INSTRUCTIONS FOR THE TASK ::
Keeping pictures out of the copy, restate each record word for word.

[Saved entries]
● ● ● ● ●

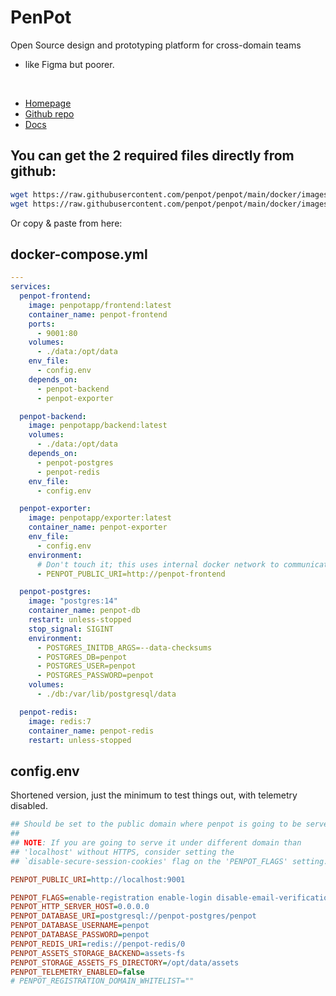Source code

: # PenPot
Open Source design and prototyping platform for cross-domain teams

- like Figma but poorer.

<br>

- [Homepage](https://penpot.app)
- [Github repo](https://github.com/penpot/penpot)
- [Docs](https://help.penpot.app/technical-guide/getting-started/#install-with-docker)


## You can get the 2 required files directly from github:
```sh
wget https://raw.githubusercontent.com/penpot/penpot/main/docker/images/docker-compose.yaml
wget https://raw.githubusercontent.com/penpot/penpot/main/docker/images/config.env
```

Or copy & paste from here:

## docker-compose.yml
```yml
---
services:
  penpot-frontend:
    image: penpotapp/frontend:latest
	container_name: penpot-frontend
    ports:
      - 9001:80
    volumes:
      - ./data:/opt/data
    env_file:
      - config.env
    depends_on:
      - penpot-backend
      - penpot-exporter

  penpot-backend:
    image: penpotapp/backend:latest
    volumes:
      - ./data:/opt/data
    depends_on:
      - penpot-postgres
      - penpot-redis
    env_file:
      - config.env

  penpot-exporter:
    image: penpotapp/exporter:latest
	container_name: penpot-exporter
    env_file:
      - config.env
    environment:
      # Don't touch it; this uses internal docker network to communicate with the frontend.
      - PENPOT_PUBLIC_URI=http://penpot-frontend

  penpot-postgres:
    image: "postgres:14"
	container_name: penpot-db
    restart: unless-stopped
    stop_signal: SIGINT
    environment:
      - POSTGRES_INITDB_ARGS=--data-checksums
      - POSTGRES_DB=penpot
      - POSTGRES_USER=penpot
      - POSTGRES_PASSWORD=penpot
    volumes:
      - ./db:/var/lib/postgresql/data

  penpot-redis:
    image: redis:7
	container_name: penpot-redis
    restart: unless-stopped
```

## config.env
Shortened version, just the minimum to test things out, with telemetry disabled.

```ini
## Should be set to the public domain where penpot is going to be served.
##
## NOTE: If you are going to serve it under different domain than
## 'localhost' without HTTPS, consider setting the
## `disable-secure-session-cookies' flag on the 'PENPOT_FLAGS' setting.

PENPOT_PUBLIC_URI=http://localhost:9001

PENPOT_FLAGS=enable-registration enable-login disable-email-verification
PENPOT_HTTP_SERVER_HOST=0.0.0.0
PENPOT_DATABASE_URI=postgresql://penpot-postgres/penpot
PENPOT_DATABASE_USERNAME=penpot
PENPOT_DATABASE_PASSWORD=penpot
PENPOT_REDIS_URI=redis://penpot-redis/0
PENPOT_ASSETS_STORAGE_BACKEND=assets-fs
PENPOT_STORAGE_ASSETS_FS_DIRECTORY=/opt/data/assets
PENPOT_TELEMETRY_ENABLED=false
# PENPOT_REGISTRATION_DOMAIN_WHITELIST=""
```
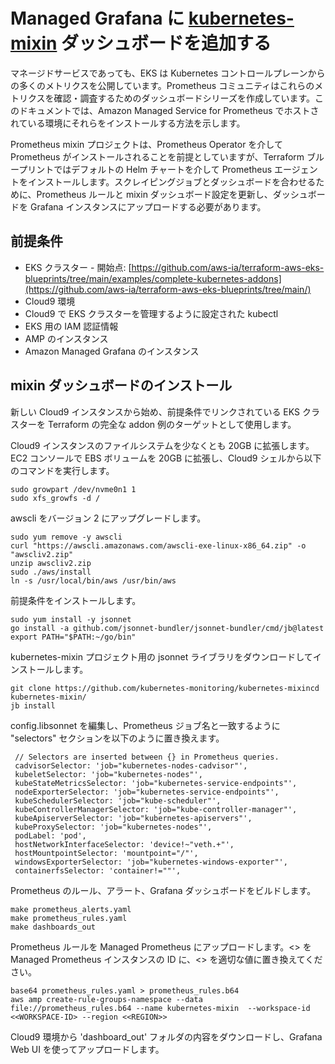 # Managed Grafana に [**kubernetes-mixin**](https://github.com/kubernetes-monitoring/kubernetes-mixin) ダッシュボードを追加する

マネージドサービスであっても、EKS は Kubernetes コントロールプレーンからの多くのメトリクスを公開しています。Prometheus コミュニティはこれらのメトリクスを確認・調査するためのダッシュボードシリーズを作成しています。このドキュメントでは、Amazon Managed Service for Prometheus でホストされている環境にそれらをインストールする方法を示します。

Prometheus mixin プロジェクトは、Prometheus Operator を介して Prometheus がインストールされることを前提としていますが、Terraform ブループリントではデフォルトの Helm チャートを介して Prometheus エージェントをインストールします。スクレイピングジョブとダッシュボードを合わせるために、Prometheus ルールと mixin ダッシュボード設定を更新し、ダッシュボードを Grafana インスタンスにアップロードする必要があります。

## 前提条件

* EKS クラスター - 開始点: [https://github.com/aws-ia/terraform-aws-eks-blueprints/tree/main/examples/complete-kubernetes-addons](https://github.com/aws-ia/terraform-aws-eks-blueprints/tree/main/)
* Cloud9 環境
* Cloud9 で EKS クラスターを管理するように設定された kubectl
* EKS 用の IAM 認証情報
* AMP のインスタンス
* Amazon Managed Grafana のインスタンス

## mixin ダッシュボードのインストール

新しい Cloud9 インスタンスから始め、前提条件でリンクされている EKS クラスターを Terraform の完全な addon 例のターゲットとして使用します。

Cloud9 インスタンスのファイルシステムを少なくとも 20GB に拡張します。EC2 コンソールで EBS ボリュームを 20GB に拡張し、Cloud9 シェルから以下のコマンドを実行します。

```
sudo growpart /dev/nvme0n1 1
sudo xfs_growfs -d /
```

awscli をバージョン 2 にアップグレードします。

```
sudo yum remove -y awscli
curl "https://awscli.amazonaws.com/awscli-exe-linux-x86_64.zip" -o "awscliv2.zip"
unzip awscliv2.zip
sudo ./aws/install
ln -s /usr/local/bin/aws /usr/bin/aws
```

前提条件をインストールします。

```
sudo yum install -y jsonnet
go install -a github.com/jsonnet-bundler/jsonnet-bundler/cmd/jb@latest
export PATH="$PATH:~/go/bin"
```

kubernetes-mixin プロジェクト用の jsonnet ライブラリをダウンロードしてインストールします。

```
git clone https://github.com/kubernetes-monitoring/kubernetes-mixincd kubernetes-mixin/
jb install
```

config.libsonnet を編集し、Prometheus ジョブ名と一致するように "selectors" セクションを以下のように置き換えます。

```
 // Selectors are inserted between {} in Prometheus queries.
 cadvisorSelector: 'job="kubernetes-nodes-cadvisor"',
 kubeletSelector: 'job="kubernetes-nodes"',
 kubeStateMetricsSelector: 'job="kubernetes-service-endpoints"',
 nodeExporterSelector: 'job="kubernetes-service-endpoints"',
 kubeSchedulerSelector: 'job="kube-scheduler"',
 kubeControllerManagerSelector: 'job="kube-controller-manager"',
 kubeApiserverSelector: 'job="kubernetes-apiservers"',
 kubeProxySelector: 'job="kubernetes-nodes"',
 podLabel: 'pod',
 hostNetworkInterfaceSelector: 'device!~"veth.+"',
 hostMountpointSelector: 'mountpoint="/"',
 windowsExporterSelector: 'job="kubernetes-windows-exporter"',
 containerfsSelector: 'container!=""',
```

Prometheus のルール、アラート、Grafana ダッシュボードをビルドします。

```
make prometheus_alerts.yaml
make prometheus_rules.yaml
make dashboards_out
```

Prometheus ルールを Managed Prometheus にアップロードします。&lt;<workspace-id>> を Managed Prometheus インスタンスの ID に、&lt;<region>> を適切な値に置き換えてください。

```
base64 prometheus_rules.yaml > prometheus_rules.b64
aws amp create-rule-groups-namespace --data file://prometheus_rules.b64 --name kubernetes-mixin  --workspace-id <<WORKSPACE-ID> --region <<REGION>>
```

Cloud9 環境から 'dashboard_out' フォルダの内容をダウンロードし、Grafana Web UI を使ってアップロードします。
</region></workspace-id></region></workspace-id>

● ● ● ● ●

ANSWER TO THIS TASK ::
Source code

: # PenPot
Open Source design and prototyping platform for cross-domain teams

- like Figma but poorer.

<br>

- [Homepage](https://penpot.app)
- [Github repo](https://github.com/penpot/penpot)
- [Docs](https://help.penpot.app/technical-guide/getting-started/#install-with-docker)


## You can get the 2 required files directly from github:
```sh
wget https://raw.githubusercontent.com/penpot/penpot/main/docker/images/docker-compose.yaml
wget https://raw.githubusercontent.com/penpot/penpot/main/docker/images/config.env
```

Or copy & paste from here:

## docker-compose.yml
```yml
---
services:
  penpot-frontend:
    image: penpotapp/frontend:latest
	container_name: penpot-frontend
    ports:
      - 9001:80
    volumes:
      - ./data:/opt/data
    env_file:
      - config.env
    depends_on:
      - penpot-backend
      - penpot-exporter

  penpot-backend:
    image: penpotapp/backend:latest
    volumes:
      - ./data:/opt/data
    depends_on:
      - penpot-postgres
      - penpot-redis
    env_file:
      - config.env

  penpot-exporter:
    image: penpotapp/exporter:latest
	container_name: penpot-exporter
    env_file:
      - config.env
    environment:
      # Don't touch it; this uses internal docker network to communicate with the frontend.
      - PENPOT_PUBLIC_URI=http://penpot-frontend

  penpot-postgres:
    image: "postgres:14"
	container_name: penpot-db
    restart: unless-stopped
    stop_signal: SIGINT
    environment:
      - POSTGRES_INITDB_ARGS=--data-checksums
      - POSTGRES_DB=penpot
      - POSTGRES_USER=penpot
      - POSTGRES_PASSWORD=penpot
    volumes:
      - ./db:/var/lib/postgresql/data

  penpot-redis:
    image: redis:7
	container_name: penpot-redis
    restart: unless-stopped
```

## config.env
Shortened version, just the minimum to test things out, with telemetry disabled.

```ini
## Should be set to the public domain where penpot is going to be served.
##
## NOTE: If you are going to serve it under different domain than
## 'localhost' without HTTPS, consider setting the
## `disable-secure-session-cookies' flag on the 'PENPOT_FLAGS' setting.

PENPOT_PUBLIC_URI=http://localhost:9001

PENPOT_FLAGS=enable-registration enable-login disable-email-verification
PENPOT_HTTP_SERVER_HOST=0.0.0.0
PENPOT_DATABASE_URI=postgresql://penpot-postgres/penpot
PENPOT_DATABASE_USERNAME=penpot
PENPOT_DATABASE_PASSWORD=penpot
PENPOT_REDIS_URI=redis://penpot-redis/0
PENPOT_ASSETS_STORAGE_BACKEND=assets-fs
PENPOT_STORAGE_ASSETS_FS_DIRECTORY=/opt/data/assets
PENPOT_TELEMETRY_ENABLED=false
# PENPOT_REGISTRATION_DOMAIN_WHITELIST=""
```
 # Managed Grafana に [**kubernetes-mixin**](https://github.com/kubernetes-monitoring/kubernetes-mixin) ダッシュボードを追加する

マネージドサービスであっても、EKS は Kubernetes コントロールプレーンからの多くのメトリクスを公開しています。Prometheus コミュニティはこれらのメトリクスを確認・調査するためのダッシュボードシリーズを作成しています。このドキュメントでは、Amazon Managed Service for Prometheus でホストされている環境にそれらをインストールする方法を示します。

Prometheus mixin プロジェクトは、Prometheus Operator を介して Prometheus がインストールされることを前提としていますが、Terraform ブループリントではデフォルトの Helm チャートを介して Prometheus エージェントをインストールします。スクレイピングジョブとダッシュボードを合わせるために、Prometheus ルールと mixin ダッシュボード設定を更新し、ダッシュボードを Grafana インスタンスにアップロードする必要があります。

## 前提条件

* EKS クラスター - 開始点: [https://github.com/aws-ia/terraform-aws-eks-blueprints/tree/main/examples/complete-kubernetes-addons](https://github.com/aws-ia/terraform-aws-eks-blueprints/tree/main/)
* Cloud9 環境
* Cloud9 で EKS クラスターを管理するように設定された kubectl
* EKS 用の IAM 認証情報
* AMP のインスタンス
* Amazon Managed Grafana のインスタンス

## mixin ダッシュボードのインストール

新しい Cloud9 インスタンスから始め、前提条件でリンクされている EKS クラスターを Terraform の完全な addon 例のターゲットとして使用します。

Cloud9 インスタンスのファイルシステムを少なくとも 20GB に拡張します。EC2 コンソールで EBS ボリュームを 20GB に拡張し、Cloud9 シェルから以下のコマンドを実行します。

```
sudo growpart /dev/nvme0n1 1
sudo xfs_growfs -d /
```

awscli をバージョン 2 にアップグレードします。

```
sudo yum remove -y awscli
curl "https://awscli.amazonaws.com/awscli-exe-linux-x86_64.zip" -o "awscliv2.zip"
unzip awscliv2.zip
sudo ./aws/install
ln -s /usr/local/bin/aws /usr/bin/aws
```

前提条件をインストールします。

```
sudo yum install -y jsonnet
go install -a github.com/jsonnet-bundler/jsonnet-bundler/cmd/jb@latest
export PATH="$PATH:~/go/bin"
```

kubernetes-mixin プロジェクト用の jsonnet ライブラリをダウンロードしてインストールします。

```
git clone https://github.com/kubernetes-monitoring/kubernetes-mixincd kubernetes-mixin/
jb install
```

config.libsonnet を編集し、Prometheus ジョブ名と一致するように "selectors" セクションを以下のように置き換えます。

```
 // Selectors are inserted between {} in Prometheus queries.
 cadvisorSelector: 'job="kubernetes-nodes-cadvisor"',
 kubeletSelector: 'job="kubernetes-nodes"',
 kubeStateMetricsSelector: 'job="kubernetes-service-endpoints"',
 nodeExporterSelector: 'job="kubernetes-service-endpoints"',
 kubeSchedulerSelector: 'job="kube-scheduler"',
 kubeControllerManagerSelector: 'job="kube-controller-manager"',
 kubeApiserverSelector: 'job="kubernetes-apiservers"',
 kubeProxySelector: 'job="kubernetes-nodes"',
 podLabel: 'pod',
 hostNetworkInterfaceSelector: 'device!~"veth.+"',
 hostMountpointSelector: 'mountpoint="/"',
 windowsExporterSelector: 'job="kubernetes-windows-exporter"',
 containerfsSelector: 'container!=""',
```

Prometheus のルール、アラート、Grafana ダッシュボードをビルドします。

```
make prometheus_alerts.yaml
make prometheus_rules.yaml
make dashboards_out
```

Prometheus ルールを Managed Prometheus にアップロードします。&lt;<workspace-id>> を Managed Prometheus インスタンスの ID に、&lt;<region>> を適切な値に置き換えてください。

```
base64 prometheus_rules.yaml > prometheus_rules.b64
aws amp create-rule-groups-namespace --data file://prometheus_rules.b64 --name kubernetes-mixin  --workspace-id <<WORKSPACE-ID> --region <<REGION>>
```

Cloud9 環境から 'dashboard_out' フォルダの内容をダウンロードし、Grafana Web UI を使ってアップロードします。
</region></workspace-id></region></workspace-id>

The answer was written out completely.